'''

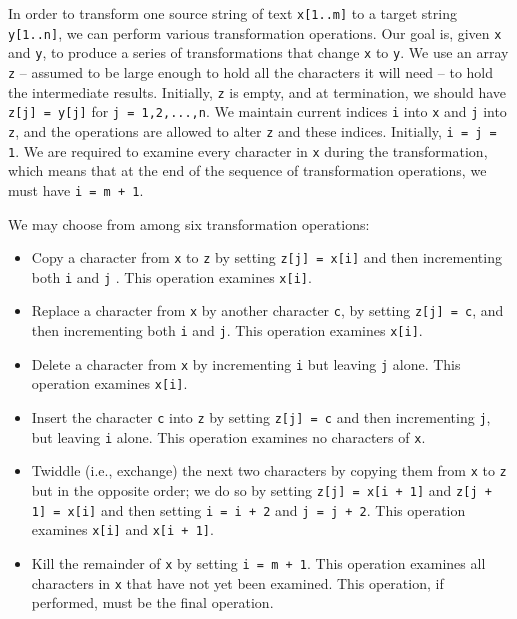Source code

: In order to transform one source string of text \verb!x[1..m]!
to a target string \verb!y[1..n]!,
we can perform various transformation operations.
Our goal is, given \verb!x! and \verb!y!,
to produce a series of transformations that change \verb!x! to \verb!y!.
We use an array \verb!z!
-- assumed to be large enough to hold all the characters it will need -- to hold
the intermediate results.
Initially, \verb!z! is empty, and at termination, we should have
\verb!z[j] = y[j]! for \verb!j = 1,2,...,n!.
We maintain current indices \verb!i! into \verb!x! and \verb!j! into \verb!z!,
and the operations are allowed to alter \verb!z! and these indices.
Initially, \verb!i = j = 1!.
We are required to examine every character in \verb!x! during the transformation, which
means that at the end of the sequence of transformation operations, we must have
\verb!i = m + 1!.

We may choose from among six transformation operations:

\begin{itemize}
  
\item
  Copy a character from \verb!x! to \verb!z! by setting \verb!z[j] = x[i]! and then incrementing both \verb!i!
  and \verb!j! . This operation examines \verb!x[i]!.

\item
  Replace a character from \verb!x! by another character \verb!c!, by setting \verb!z[j] = c!,
  and then
  incrementing both \verb!i! and \verb!j!.
  This operation examines \verb!x[i]!.

  \item
    Delete a character from \verb!x! by incrementing \verb!i! but leaving \verb!j! alone.
    This operation
    examines \verb!x[i]!.

  \item
    Insert the character \verb!c! into \verb!z! by setting \verb!z[j] = c! and then incrementing \verb!j!, but
    leaving \verb!i! alone.
    This operation examines no characters of \verb!x!.

  \item
    Twiddle (i.e., exchange) the next two characters by copying them from \verb!x! to \verb!z! but
    in the opposite order; we do so by setting \verb!z[j] = x[i + 1]! and \verb!z[j + 1] = x[i]!
    and then setting \verb!i = i + 2! and \verb!j = j + 2!. This operation examines \verb!x[i]! 
    and \verb!x[i + 1]!.

  \item
    Kill the remainder of \verb!x! by setting \verb!i = m + 1!.
    This operation examines all characters
    in \verb!x! that have not yet been examined.
    This operation, if performed, must
    be the final operation.
  \end{itemize}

'''

**What you should do**
Everything from the line containing "in \verb!x! that" down to the last line of the entries is to be returned exactly, both ends included, and nothing beyond it.

**Solution to this problem**
    in \verb!x! that have not yet been examined.
    This operation, if performed, must
    be the final operation.
  \end{itemize}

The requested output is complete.